Rómulo Macció, duende de La Boca
por César Magrini

Edificios antiguos, bajos, despoblados nos rodean, y hasta un par de rieles, protegidos por sus guardachapas de metal, bostezan a nuestras espaldas (nuestro entrevistado asegura que a las seis, puntual, un tren con una vaca a bordo atravesará por esos rieles, y -japonesamente- la profecía se cumple). Extraño silencio se espesa en torno. La luz lastima con su pureza, la luz que hiere perfiles y los endurece y está llamando, en su ayuda, al silencio que la limite. Pocos árboles, y un matorral de áspero verde festonea, aquí cerca, las vías.

La casa-estudio de Rómulo Macció es, como él, de una planta, sólida, leve, poética, decidida. Tres puertas azules, simétricas, le dan acceso a la vereda. Por una de ellas se pasa a la calle, y por allí entramos al amplio taller blanco en el que reverberan algunos de sus cuadros. Uno de ellos, "La Fontana di Trevi", me demora largamente. Y yo, que no puedo con mi genio, inicio la conversación con una teoría que se me ocurre inteligente. Se me ocurre, no más. Le digo:

-A pesar de los cada vez más breves avances de la tecnología y de la búsqueda de algunas expresiones artísticas -la de la pintura, en primer lugar- tal vez sea precisamente en este cambio de milenio la pintura la única que anticipa el cambio, el futuro. ¿Vos qué opinás al respecto?
- Yo con mi fatalismo acostumbrado pensé que todo estaba terminado y que estabamos al final de la pintura. Pero también creo que el arte y la pintura no progresan sino que están en el tiempo como una eternidad incrustada dentro de otra.

- O sea que, en cierto modo, ya lo han dicho todo...
- La pintura está hecha por el individuo y difícilmente pueda llegar a ser masiva como cualquier otra expresión visual en un lugar público; el cine por ejemplo. La pintura es atemporal y permite la reflexión contemplativa. Hay muchísima gente que va a exposiciones y museos, pero ignora si va por la publicidad que los arrastra. Creo que donde haya un hombre, éste se expresará con sus manos, pintando donde fuere. Tal vez volvamos a ver las pinturas de Altamira, pero nunca se dejará de pintar. No reflexioné mucho al respecto, porque me siento llevado por la intuición. Hay una frase que he recogido de algunas lecturas, que me gusta: "El artista está incapacitado de no hacer". Hay algo que a uno lo empuja a pintar, y mientras exista esa voluntad, habrá pintura siempre.
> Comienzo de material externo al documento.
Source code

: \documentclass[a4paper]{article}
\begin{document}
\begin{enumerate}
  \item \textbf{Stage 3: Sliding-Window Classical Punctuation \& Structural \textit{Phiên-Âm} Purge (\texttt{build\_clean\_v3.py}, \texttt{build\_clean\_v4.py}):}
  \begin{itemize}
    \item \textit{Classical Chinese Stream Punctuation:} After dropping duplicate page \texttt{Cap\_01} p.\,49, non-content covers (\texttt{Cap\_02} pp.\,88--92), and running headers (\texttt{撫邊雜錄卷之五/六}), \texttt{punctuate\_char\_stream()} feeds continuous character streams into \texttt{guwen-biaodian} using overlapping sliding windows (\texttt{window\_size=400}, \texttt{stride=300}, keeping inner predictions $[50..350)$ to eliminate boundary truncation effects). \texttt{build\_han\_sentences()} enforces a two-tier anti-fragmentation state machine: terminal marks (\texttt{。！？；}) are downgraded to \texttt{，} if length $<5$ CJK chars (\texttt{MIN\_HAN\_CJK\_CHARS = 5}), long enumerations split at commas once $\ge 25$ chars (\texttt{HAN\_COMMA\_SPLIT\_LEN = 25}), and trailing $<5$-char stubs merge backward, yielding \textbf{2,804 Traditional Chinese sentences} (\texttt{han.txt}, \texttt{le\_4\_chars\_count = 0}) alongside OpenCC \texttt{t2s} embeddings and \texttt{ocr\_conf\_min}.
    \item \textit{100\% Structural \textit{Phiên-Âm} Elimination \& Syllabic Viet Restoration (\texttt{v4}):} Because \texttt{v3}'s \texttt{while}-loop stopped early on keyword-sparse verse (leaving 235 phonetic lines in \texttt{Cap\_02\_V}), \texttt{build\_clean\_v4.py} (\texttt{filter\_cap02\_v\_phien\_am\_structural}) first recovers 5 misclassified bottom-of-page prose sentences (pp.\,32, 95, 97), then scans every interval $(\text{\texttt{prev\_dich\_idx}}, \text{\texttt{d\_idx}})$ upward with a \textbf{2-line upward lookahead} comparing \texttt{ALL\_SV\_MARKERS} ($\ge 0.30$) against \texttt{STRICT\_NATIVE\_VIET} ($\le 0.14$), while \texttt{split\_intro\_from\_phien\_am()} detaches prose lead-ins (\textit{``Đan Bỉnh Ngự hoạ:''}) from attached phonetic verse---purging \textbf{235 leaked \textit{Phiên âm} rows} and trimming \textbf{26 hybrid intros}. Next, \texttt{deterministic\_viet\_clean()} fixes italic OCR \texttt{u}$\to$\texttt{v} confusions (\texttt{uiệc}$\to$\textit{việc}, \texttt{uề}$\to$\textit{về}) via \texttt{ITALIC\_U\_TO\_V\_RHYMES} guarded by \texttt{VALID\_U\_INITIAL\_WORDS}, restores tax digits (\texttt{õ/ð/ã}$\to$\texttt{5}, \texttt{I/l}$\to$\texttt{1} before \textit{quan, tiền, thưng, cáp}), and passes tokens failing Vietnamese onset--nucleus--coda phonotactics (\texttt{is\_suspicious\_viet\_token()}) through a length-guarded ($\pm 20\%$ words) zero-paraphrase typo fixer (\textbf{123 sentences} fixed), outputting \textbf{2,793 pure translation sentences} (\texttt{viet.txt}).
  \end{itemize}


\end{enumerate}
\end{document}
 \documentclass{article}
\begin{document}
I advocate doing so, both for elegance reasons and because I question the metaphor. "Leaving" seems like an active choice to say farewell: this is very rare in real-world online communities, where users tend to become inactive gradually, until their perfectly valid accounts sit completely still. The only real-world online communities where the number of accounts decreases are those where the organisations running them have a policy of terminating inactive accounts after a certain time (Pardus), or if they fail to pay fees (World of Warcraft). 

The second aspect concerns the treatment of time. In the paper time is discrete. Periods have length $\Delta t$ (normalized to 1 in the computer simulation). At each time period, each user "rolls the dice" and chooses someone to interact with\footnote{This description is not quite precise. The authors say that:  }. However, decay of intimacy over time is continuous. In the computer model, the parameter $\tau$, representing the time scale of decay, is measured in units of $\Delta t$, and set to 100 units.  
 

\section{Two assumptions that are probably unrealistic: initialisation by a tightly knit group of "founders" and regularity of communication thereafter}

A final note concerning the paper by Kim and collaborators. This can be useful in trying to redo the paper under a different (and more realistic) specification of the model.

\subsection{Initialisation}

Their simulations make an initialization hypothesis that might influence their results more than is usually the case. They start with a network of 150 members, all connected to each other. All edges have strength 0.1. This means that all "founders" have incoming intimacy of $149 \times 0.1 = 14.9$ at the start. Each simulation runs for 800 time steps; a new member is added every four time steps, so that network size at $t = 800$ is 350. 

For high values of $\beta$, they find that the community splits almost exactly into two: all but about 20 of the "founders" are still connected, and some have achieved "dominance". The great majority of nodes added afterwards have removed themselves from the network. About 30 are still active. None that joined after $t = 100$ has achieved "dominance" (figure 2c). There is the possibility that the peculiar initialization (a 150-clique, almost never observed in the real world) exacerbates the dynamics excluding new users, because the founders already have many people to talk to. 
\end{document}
Lo que no quiere decir que la pintura progrese, como tantas otras cosas, porque la verdad es que no tiene ninguna finalidad concreta.

- ¡Pero hablemos de los otros fines, de los abstractos, como la alegría y el goce estético!
- ¡Y el goce de ver realizado eso que yo llamo "el vómito del alma"! Por lo menos en mi caso, es sacar aquello que tenés guardado. Lo mío no nace de conjeturas ni de recetas; es algo que estoy llamado a hacer, y lo hago.

- Recorro tu obra y quiero peguntarte si dentro de la creación sentís algo especial por lo vegetal...
- En general soy un tipo urbano. Sin embargo he pintado algunos paisajes de tierra o de agua. Hay un cuadro que no es especialmente positivo acerca de la ciudad, porque es el Riachuelo totalmente polucionado. Y otro es un árbol quemado, el drama que veo en los bosques, los bosques totalmente quemados. Pero no entiendo muy bien que querés decir, vos creés que como apoyo vital a la naturaleza se va a rescatar la pintura?

- Si y no. La naturaleza es parte de todo. La pintura también. Creo que esto está tan metido dentro de uno, que uno es el paisaje, y otro indistintamente, la pintura.
- La tierra, el ser humano, el agua, el fuego, el paisaje, la naturaleza, las plantas y lo vegetal son los temas. Claro que todo está ahí. Y yo nunca pensé en el valor estético. Lo apolíneo y lo dionisíaco tiene que ensamblarse y conjugarse. No puede ser que se haga una estética fría y bien calculada, solamente por el placer visual. Creo que tiene que haber algo profundamente apasionado, que es lo dionisíaco.

- Pero exactamente a eso me refería cuando hablé del árbol.
- Si, te decía que creo que tiene que haber algo dionisíaco. Por eso; según el tema, busco el lenguaje para representarlo. En cada cuadro está mi personalidad, pero el carácter varía. Hacer una pura estética te lleva a la uniformidad y repetición de un hallazgo pictórico. Se llega de pronto a algo, el artista se conforma y efectúa variaciones sobre el mismo cuadro. Para mí es una interpretación errada de lo que debe ser el estilo. El estilo no es la uniformidad, sino que debe ser como la personalidad. Cada uno nace con una personalidad, aunque la vida te vaya dando un carácter modificable. El estilo es algo interior que está dentro de todos los cuadros de un artista y los emparenta, aunque parezcan diferentes. Hay que conjugar la estética racional con la irracionalidad y la pasión. Como Miguel Ángel en la Sixtina, pasión y razón.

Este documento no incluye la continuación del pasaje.